I wasn’t ever in school or a supermarket or the dentist’s office. No, those places were merely the blank canvas I would paint my own reality onto. And I would stay submerged in that place for weeks. Sometimes months. I would not allow outside distractions to break the illusion. Of course, I would answer politely and appropriately when spoken to – but that was akin to being occasionally distracted from my own world. If at all possible I incorporated it into my fantasy. If it was a temporary break, I tolerated it.

It wasn’t just my early years either, it was the entirety of my childhood. And probably then some.

I actually had quite a few friends as a teenager. The majority were in fact girls, but still I whisked myself away as often as I could. And I wish I meant that in a stared-off-into-the-distance-daydreaming kind of way. No, I was running and jumping and wielding and vanquishing and yelling and conversing.

I quit with the sound effects after a couple very embarrassing instances and kept the conversing down to times when I was alone, but I still couldn’t give up the escape from reality.

Eventually, I had responsibilities and relationships and things that generally ground a person into reality. Things that we associate with the trappings of adulthood.

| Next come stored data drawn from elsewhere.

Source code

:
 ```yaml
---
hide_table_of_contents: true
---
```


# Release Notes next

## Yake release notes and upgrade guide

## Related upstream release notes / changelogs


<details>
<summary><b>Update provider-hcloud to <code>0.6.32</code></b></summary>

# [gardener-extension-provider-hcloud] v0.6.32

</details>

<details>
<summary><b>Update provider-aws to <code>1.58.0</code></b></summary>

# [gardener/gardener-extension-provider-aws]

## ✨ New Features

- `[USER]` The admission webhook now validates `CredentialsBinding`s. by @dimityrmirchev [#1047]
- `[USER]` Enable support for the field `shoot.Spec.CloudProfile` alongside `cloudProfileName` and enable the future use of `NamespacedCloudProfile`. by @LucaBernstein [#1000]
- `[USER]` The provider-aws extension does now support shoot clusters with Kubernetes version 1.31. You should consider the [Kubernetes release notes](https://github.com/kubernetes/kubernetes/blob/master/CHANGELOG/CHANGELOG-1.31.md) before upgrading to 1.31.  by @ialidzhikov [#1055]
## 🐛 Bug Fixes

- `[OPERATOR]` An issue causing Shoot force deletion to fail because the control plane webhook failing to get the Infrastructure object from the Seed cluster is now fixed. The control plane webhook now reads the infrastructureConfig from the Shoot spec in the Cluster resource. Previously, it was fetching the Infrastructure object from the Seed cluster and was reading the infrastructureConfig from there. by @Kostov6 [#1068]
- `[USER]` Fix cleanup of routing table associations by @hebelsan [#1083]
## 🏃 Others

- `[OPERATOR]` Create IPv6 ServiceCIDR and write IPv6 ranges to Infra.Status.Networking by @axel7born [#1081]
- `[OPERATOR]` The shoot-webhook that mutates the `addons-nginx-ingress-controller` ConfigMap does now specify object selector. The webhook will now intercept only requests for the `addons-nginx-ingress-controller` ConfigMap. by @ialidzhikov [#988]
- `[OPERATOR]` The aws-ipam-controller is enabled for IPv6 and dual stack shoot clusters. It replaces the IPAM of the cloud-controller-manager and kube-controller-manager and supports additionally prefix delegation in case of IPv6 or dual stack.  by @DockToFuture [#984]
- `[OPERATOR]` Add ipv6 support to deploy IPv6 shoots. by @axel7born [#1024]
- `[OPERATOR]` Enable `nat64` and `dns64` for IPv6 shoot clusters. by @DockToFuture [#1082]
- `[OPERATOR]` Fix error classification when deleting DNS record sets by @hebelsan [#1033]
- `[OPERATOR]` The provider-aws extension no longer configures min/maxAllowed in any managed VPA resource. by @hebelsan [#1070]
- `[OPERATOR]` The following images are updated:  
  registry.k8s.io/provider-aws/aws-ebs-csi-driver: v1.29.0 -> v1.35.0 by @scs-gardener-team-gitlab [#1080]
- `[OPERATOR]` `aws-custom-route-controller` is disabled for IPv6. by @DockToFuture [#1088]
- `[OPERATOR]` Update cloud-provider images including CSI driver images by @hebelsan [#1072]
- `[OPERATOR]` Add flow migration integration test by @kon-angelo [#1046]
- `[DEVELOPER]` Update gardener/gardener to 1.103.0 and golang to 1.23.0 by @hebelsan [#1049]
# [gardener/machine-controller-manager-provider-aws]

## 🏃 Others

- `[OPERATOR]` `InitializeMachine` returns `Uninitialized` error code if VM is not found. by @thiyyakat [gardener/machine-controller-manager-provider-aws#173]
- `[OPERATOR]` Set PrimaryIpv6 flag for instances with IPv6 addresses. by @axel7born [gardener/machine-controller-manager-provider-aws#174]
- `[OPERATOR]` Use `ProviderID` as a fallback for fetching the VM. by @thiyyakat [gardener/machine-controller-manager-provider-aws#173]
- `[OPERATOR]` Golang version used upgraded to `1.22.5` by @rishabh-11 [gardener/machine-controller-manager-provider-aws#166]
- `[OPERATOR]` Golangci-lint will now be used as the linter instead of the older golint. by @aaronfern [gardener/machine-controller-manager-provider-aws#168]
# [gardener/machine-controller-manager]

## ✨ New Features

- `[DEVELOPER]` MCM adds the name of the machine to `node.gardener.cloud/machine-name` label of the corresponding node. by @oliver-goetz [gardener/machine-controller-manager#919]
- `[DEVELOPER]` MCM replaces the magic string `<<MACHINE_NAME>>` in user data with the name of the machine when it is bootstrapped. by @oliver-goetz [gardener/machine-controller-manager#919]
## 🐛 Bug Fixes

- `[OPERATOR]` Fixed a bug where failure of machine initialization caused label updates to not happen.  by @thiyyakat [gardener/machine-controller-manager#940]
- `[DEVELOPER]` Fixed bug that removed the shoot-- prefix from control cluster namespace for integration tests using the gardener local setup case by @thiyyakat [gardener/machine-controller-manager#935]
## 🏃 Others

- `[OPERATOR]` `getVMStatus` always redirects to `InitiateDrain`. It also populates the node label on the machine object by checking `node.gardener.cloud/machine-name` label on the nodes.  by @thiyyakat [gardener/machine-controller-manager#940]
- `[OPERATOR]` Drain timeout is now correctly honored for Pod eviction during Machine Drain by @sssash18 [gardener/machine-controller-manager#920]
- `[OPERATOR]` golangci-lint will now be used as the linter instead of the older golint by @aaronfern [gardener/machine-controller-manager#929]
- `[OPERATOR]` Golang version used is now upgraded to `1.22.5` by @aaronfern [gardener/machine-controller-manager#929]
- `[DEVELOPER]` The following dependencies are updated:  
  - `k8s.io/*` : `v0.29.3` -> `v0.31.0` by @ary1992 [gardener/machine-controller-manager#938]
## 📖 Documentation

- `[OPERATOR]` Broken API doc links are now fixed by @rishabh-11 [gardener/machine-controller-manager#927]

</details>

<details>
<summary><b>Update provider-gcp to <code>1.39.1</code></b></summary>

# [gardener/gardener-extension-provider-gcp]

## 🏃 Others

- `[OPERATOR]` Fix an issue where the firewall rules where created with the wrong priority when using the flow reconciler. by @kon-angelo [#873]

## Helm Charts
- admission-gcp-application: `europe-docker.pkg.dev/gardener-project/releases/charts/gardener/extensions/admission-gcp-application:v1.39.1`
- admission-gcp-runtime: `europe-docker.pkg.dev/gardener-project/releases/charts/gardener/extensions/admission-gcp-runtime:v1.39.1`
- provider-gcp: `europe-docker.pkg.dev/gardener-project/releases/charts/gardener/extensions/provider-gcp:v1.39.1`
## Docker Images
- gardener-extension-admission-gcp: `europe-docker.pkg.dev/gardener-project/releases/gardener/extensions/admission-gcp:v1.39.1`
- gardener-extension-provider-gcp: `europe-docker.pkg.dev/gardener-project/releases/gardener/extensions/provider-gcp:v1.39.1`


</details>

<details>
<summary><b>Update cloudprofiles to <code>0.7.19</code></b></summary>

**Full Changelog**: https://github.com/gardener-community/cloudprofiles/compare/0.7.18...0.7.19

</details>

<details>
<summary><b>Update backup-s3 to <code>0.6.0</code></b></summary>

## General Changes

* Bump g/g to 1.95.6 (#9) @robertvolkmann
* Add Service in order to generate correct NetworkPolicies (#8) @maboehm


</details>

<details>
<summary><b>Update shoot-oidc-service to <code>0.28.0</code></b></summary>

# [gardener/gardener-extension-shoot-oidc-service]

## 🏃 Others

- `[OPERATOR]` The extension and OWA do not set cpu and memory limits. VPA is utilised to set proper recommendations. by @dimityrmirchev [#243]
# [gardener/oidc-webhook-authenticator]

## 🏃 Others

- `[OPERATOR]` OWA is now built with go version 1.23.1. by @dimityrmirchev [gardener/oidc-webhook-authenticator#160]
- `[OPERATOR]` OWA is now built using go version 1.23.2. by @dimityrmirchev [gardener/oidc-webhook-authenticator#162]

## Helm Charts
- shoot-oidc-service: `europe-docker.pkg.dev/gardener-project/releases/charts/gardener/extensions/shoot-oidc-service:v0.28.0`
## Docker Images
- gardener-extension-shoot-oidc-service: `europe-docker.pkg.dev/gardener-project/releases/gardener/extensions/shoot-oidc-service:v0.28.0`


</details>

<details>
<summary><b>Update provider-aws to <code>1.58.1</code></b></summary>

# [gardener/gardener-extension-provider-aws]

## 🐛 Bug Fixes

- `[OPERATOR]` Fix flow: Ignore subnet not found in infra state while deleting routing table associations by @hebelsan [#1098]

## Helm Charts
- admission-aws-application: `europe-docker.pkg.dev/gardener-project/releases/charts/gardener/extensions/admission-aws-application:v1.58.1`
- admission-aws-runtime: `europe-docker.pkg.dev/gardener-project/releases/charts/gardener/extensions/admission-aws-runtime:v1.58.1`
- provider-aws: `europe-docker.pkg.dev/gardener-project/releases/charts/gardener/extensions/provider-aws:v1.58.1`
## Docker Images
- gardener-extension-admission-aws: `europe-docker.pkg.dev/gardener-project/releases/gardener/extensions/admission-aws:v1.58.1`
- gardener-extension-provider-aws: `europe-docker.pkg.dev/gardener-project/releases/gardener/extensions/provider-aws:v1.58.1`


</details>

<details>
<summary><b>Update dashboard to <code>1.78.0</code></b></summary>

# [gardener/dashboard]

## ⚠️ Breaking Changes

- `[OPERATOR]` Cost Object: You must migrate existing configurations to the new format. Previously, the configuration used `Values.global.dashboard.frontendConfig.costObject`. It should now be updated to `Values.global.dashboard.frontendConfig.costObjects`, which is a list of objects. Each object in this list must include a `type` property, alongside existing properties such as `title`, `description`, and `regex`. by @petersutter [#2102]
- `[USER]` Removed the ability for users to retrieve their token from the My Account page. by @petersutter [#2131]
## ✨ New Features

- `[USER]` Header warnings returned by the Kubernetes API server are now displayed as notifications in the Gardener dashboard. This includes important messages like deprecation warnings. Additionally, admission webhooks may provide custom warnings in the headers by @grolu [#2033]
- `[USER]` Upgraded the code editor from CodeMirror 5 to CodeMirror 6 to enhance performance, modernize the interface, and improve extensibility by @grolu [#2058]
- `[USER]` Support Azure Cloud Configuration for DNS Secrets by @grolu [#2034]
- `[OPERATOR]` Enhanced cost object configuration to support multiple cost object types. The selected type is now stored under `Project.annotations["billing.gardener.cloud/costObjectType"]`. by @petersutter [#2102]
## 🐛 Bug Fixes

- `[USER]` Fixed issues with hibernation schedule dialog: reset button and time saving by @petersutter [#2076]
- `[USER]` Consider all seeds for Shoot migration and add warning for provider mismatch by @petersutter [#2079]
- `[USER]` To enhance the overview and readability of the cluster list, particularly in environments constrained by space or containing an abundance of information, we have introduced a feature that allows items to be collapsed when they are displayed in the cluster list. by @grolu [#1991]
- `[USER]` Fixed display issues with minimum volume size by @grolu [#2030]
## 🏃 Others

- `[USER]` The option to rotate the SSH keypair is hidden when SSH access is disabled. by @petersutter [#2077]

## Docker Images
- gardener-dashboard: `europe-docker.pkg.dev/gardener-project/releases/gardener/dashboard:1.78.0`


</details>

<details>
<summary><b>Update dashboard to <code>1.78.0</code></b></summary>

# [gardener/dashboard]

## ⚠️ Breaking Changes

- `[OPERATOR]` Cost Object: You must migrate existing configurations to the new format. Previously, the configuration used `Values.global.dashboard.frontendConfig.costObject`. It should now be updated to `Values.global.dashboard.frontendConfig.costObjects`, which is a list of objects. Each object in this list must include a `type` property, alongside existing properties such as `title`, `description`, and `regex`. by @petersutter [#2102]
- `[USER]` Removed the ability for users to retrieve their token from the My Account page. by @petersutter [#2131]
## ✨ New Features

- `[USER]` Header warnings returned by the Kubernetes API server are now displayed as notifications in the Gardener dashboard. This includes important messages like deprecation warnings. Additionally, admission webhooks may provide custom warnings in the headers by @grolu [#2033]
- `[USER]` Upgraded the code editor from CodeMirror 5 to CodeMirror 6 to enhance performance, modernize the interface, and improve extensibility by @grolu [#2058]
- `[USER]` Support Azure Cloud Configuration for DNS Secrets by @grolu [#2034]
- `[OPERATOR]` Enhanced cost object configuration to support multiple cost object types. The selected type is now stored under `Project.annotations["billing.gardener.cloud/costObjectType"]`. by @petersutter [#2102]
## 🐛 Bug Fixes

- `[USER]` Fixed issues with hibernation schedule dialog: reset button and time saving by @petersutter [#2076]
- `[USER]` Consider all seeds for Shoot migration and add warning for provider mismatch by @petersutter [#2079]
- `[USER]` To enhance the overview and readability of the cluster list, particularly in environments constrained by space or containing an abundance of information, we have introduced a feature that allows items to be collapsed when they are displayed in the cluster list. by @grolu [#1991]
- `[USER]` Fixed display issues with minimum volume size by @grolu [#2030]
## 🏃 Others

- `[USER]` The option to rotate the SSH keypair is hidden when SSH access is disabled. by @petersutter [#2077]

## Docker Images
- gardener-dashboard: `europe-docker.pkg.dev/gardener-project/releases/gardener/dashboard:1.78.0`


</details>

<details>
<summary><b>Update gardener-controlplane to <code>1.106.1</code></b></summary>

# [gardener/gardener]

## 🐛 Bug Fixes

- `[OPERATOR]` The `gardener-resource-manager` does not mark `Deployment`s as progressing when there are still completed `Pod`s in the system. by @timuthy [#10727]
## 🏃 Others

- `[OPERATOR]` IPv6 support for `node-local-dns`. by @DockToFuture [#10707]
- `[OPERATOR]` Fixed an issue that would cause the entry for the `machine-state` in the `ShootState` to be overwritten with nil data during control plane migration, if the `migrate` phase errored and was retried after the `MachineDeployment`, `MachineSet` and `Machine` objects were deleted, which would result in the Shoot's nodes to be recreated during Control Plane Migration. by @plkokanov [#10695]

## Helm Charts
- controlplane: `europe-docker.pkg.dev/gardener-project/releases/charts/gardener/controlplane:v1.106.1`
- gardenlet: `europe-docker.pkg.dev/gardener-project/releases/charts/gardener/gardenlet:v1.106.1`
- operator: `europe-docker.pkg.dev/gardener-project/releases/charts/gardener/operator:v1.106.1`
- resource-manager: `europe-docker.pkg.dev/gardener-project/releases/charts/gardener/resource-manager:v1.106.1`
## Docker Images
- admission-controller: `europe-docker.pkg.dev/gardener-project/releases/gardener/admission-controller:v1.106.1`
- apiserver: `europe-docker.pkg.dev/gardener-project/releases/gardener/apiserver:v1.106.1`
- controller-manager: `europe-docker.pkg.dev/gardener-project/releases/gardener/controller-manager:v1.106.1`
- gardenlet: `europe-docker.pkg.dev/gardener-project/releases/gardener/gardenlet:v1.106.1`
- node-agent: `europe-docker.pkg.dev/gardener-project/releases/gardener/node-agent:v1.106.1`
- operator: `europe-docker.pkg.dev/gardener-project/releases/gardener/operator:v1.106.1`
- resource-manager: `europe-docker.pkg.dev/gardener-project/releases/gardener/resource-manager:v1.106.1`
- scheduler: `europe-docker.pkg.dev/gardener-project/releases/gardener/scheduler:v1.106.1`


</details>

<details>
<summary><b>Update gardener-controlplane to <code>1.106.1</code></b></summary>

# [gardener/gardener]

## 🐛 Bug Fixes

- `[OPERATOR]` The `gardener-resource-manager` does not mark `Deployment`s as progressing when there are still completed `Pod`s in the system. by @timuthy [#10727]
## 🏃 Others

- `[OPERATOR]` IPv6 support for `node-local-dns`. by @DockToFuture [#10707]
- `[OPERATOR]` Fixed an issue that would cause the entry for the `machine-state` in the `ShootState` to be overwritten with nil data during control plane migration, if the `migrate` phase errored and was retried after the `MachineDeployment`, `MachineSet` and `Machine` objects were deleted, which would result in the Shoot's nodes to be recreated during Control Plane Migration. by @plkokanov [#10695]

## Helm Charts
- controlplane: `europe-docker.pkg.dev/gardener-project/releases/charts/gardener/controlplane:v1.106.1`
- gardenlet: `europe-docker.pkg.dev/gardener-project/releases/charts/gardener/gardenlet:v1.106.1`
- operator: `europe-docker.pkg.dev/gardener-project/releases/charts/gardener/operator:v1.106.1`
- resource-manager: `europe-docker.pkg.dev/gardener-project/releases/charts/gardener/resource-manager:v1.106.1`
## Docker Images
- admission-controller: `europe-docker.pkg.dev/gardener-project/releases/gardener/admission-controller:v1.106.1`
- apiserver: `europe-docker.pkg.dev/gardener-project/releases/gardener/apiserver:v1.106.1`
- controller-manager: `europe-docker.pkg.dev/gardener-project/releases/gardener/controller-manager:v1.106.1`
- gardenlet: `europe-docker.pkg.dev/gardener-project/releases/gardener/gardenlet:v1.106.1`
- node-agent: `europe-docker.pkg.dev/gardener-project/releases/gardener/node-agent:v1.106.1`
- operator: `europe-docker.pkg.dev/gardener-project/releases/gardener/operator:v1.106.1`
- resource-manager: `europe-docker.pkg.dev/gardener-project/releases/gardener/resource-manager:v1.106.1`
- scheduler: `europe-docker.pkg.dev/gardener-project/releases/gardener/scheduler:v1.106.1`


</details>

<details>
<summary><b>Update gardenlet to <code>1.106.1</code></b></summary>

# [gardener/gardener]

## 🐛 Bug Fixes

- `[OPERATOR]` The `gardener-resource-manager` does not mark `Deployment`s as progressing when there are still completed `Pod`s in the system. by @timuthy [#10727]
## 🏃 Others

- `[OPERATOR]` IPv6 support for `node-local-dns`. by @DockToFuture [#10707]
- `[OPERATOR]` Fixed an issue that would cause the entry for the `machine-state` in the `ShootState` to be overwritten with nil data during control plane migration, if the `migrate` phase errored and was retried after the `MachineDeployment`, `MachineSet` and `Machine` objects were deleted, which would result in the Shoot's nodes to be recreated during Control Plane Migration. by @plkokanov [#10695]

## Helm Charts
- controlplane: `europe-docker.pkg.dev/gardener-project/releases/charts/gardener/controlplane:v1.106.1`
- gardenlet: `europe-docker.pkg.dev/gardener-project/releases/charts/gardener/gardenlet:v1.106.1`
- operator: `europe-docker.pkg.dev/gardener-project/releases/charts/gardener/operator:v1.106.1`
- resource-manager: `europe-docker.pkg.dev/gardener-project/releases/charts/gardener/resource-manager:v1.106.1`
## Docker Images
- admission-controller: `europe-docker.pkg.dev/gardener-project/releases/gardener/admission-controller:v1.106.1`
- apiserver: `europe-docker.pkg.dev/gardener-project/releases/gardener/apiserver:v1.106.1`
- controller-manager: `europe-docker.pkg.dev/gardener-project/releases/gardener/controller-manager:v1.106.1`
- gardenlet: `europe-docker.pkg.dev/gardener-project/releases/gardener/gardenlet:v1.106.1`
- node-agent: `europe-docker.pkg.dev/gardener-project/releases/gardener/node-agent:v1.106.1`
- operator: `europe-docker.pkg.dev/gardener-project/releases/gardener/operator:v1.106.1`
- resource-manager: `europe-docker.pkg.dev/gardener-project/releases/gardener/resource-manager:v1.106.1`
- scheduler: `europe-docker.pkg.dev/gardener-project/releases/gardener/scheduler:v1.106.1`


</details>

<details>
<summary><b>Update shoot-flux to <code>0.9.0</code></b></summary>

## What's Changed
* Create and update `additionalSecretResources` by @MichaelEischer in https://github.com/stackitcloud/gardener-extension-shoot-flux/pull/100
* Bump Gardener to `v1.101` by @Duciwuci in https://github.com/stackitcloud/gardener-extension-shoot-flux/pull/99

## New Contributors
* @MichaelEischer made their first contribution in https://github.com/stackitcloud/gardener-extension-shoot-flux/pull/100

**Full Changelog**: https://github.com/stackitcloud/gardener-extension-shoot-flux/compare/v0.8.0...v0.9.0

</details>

So, knowing I couldn’t live in those places any longer, I escaped instead into the more “legitimate” fantasies of video games.

But those other places never really went away. The fantasy land wouldn’t die. I knew I couldn’t live there anymore, but I would watch through the window of my mind as often as I could. I could still escape.

Even now, with wife, children, career… I legitimize it by being a writer. But really, I’m just looking into those places and recording some of the things that happen. I’m still escaping to those other worlds, still going on adventures. I just tell people that I’m writing.

And if you hear me talking at my desk, I’m just working out a bit of dialogue.


Now go out because I can’t swing the Shard of the Whispering with you in the way. It’ll disembody you with a single touch.